Saved entries:
Start of Block

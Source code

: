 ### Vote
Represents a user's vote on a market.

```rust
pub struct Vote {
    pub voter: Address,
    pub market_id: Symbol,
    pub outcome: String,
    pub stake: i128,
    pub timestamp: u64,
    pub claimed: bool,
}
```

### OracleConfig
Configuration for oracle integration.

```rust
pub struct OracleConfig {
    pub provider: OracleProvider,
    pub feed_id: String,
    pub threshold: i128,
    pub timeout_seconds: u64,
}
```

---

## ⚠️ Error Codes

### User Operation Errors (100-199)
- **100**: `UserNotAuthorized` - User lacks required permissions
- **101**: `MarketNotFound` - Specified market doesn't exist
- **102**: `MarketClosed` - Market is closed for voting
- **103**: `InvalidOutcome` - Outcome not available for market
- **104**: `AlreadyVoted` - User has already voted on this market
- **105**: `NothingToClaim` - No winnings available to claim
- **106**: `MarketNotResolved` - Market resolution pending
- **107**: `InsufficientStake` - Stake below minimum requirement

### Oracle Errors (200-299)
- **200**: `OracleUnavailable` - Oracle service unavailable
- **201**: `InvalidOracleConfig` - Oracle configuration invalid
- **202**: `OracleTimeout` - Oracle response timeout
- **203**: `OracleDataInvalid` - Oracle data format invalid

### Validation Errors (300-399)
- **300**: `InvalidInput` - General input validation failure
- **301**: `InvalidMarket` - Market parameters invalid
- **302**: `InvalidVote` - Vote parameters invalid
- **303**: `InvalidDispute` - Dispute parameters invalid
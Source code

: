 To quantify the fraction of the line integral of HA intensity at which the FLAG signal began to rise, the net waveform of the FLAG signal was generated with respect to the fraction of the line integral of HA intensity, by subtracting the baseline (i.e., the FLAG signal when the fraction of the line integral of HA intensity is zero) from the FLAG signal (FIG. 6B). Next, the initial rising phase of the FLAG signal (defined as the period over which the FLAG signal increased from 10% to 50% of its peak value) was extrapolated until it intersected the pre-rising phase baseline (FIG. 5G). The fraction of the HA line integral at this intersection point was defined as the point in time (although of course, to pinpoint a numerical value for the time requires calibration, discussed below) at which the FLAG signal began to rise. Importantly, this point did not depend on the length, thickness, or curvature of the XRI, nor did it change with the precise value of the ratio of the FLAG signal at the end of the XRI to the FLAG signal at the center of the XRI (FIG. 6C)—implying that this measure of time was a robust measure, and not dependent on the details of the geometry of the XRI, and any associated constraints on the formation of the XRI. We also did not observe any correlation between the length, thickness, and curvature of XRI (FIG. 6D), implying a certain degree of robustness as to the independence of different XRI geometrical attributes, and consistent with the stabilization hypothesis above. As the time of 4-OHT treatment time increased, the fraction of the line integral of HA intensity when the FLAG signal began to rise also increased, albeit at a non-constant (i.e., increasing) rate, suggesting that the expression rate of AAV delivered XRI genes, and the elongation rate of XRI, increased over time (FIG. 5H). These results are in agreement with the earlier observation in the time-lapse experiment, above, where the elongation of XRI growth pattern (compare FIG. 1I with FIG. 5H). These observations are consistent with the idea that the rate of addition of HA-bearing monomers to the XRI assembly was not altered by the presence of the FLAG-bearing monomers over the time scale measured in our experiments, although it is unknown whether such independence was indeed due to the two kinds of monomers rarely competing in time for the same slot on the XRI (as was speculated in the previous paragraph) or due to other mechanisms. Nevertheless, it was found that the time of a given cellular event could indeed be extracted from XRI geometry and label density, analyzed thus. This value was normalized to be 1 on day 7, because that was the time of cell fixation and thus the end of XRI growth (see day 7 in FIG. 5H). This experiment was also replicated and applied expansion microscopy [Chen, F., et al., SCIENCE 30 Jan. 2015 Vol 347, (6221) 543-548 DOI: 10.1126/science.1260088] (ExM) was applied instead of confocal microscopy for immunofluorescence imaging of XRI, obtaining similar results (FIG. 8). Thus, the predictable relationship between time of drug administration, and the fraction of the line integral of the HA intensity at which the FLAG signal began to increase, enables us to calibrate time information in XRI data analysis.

End of Block

**Problem to work on**: Go through the data and return each line where the word "Errors" appears.

**Answer to the problem**:
### User Operation Errors (100-199)
### Oracle Errors (200-299)
### Validation Errors (300-399)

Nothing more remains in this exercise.